Still, he is emphatic about the fairness of his sentencing. Twice during our conversation he describes it that way, fair. "I was given numerous opportunities and I blew it. I didn't want to stay clean."

He conceives of his addiction as inherited. His father, an alcoholic whom Bryan hasn't seen in nearly a decade, bequeathed to him a kind of trap that lay open and waiting in his son's future. "I'm genetically predisposed and once the opportunity [to use] presented itself, my fate was sealed. I can't blame anyone else."

Inside, another one of the books he read, the one he admits he read most often, was Desperate Journeys. Written by Edward E. Leslie, the book is a collection of non-fiction accounts of survivors of shipwrecks, maroonings, and plane crashes. "I read it as a way to not give up so much hope. When I looked at how drastic the situations these people were in, I realized that the time I'd spend incarcerated wasn't that much and that I knew when I was getting out, whereas these people had no idea if rescue was ever coming."

But if life outside is just as much of a maroon, what do you escape to? A normal life? That's the word Bryan uses when he sketches his future plans. "I need to do the things that normal people do," he says and his voice becomes more certain. "I need to get somewhere where I can start supporting my family. I do have a son and a fiancee. I want to become self-sufficient. At this point, I'd work at a fast food place."

It's like a bad joke. A fast food job; a fast food drive-thru pushing heroin. As a person born in this place, it seems like I should either laugh or get angry, given that I've already taken the third option and left town. It's a young person's fallacy to think that what you're seeing in your own age is the worst it's ever been. I remind myself of that. But in the last few years there have been two teachers who plead guilty to inappropriate conduct with students, a 21-person mass stabbing, multiple heroin busts, and when I talk to Bryan he lists classmates he knows who are struggling with addiction just like him.

At what point do you actually concede that this is, in fact, a remarkable sort of terrible, that this pain beneath the surface of a supposedly well-to-do and successful community is noteworthy? Having made the concession, what do you do? Bryan talks about harm prevention, and help for addicts—rehabilitation, not mere punishment—but he doesn't have a concrete plan for reform of the system he's exiting, nor should he. He's experienced the punishment but what of rehabilitation? That's something that can only be confirmed with each day. You are sober one day at a time, as the 12-step literature says. The 12-step programs offer stories about the power of prayer. Bryan initially thought it was "bullshit," but has changed his mind: "Hitting your knees in the morning and hitting your knees at night, it really does something mentally. It's helped me."

He tells himself a kind of story each morning and night, about all the things he wants for himself and how, first and foremost, he wants it for the people he doesn't like.
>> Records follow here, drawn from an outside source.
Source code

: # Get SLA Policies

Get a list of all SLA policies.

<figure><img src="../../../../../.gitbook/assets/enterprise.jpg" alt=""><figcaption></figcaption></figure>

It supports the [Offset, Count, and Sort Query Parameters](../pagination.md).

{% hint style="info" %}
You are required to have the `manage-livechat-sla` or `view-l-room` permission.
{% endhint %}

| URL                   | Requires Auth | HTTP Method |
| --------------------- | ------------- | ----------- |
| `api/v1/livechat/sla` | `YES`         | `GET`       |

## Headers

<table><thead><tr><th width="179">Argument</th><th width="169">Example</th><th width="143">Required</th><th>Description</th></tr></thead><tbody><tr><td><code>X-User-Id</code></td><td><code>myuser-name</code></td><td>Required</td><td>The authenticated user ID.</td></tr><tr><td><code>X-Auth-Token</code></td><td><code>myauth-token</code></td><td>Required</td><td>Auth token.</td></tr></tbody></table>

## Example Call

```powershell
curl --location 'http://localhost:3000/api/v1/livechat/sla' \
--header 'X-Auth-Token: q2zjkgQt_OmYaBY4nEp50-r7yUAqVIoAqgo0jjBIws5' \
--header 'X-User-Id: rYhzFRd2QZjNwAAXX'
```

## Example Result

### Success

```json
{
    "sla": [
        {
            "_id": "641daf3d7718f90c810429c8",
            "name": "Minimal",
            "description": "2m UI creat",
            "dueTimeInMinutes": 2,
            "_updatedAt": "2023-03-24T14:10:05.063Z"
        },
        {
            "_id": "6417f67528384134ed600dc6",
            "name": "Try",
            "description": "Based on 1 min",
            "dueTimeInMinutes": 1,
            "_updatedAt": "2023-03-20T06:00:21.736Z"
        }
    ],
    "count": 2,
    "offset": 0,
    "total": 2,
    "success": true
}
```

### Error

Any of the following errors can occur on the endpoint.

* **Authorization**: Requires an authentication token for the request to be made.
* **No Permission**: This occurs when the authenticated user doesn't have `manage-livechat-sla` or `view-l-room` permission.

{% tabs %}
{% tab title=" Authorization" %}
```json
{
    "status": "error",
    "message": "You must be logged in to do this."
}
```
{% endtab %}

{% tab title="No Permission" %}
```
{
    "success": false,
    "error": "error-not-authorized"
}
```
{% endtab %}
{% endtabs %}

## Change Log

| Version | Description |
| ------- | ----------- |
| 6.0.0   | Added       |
I imagine it becomes like a text you memorize, the way you might memorize an account of a pilot stranded alone on an island after a crash. Eventually, the pilot's report gets back to the mainland, where it is repeated many times. That tale winds up in a book read in a prison. It means something to someone, becomes a truth to cling to. It's told.

"I believe in reporting," Bryan says, "I do." It's the last thing he tells me before saying goodbye and take care.

Ross Scarano is a deputy editor at Complex. He was born in Pittsburgh.